Singles from Every Breath You Take: The Singles
- "Don't Stand So Close to Me '86" Released: 3 October 1986; "Roxanne" Released: 28 November 1986;

= Every Breath You Take: The Singles =

Every Breath You Take: The Singles is the first compilation album by the Police, released in 1986. In 1990, the album was repackaged in New Zealand, Australia and Spain as Their Greatest Hits with a different cover.

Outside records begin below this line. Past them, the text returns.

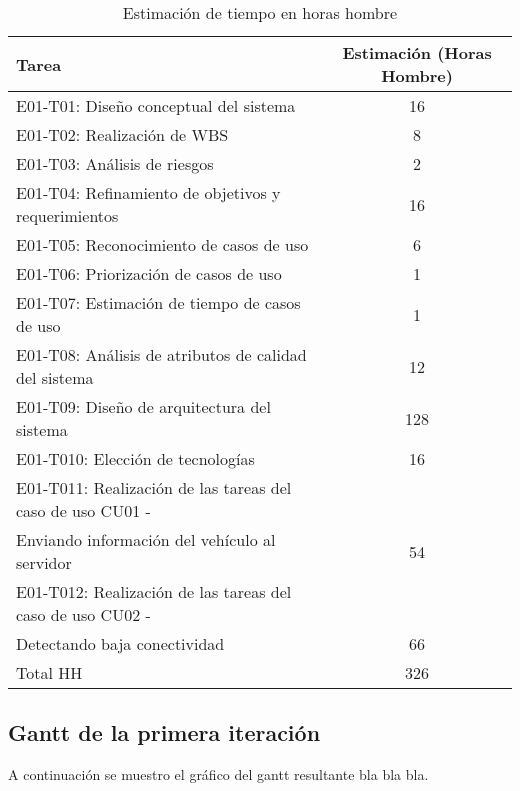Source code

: \begin{table}[htb]
\begin{center}
\begin{tabular}{|l|c|}
\hline
Tarea & Estimación (Horas Hombre) \\
\hline \hline
E01-T01: Diseño conceptual del sistema & 16 \\ \hline
E01-T02: Realización de WBS & 8 \\ \hline
E01-T03: Análisis de riesgos & 2 \\ \hline
E01-T04: Refinamiento de objetivos y requerimientos & 16 \\ \hline
E01-T05: Reconocimiento de casos de uso & 6 \\ \hline
E01-T06: Priorización de casos de uso & 1 \\ \hline
E01-T07: Estimación de tiempo de casos de uso & 1 \\ \hline
E01-T08: Análisis de atributos de calidad del sistema & 12 \\ \hline
E01-T09: Diseño de arquitectura del sistema & 128 \\ \hline
E01-T010: Elección de tecnologías & 16 \\ \hline
E01-T011: Realización de las tareas del caso de uso CU01 - \\ Enviando información del vehículo al servidor & 54 \\ \hline
E01-T012: Realización de las tareas del caso de uso CU02 - \\ Detectando baja conectividad & 66 \\ \hline
Total HH & 326 \\ \hline
\end{tabular}
\caption{Estimación de tiempo en horas hombre}
\label{tabla:sencilla}
\end{center}
\end{table}


\subsection{Gantt de la primera iteración}

A continuación se muestro el gráfico del gantt resultante bla bla bla.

A video collection entitled Every Breath You Take: The Videos was released alongside the album. It was released on VHS and Betamax cassette, as well as on LaserDisc in the UK, Europe and in Japan. The collection featured 14 promotional videos, for 12 of the 13 tracks on the album as well as "Synchronicity II" and the original version of "Don't Stand So Close to Me". However, it did not include "King of Pain".
This compilation also does not include songs from other original singles band: "Fall Out", "Bring on the Night", "The Bed's Too Big Without You" & "Secret Journey".

Professional ratings
Review scores
| Source | Rating |
| AllMusic | Star Half star |
| AllMusic | Star Half star |
| Robert Christgau | A− |
| Rolling Stone | Star |
| Encyclopedia of Popular Music | Star |
| Tom Hull | A |

==Background==
In the aftermath of their Synchronicity Tour in 1984, the Police announced that they were taking a pause of reflection before recording a new album. The same year Andy Summers released a second album of instrumental music with Robert Fripp, Bewitched. Stewart Copeland worked on the soundtrack of the Francis Ford Coppola film Rumble Fish, with the single "Don't Box Me In" peaking at No. 91 in the UK singles chart. In 1985 Sting released his first solo album, The Dream of the Blue Turtles, with great critical and commercial success. The album was followed by an extensive promotional tour, that resulted in a double live album, Bring on the Night. In 1985 Copeland started working on The Rhythmatist, an ambitious project that led him to spend a significant amount of time recording and filming in Congo. About one year later Summers scored the soundtrack for the film Down and Out in Beverly Hills.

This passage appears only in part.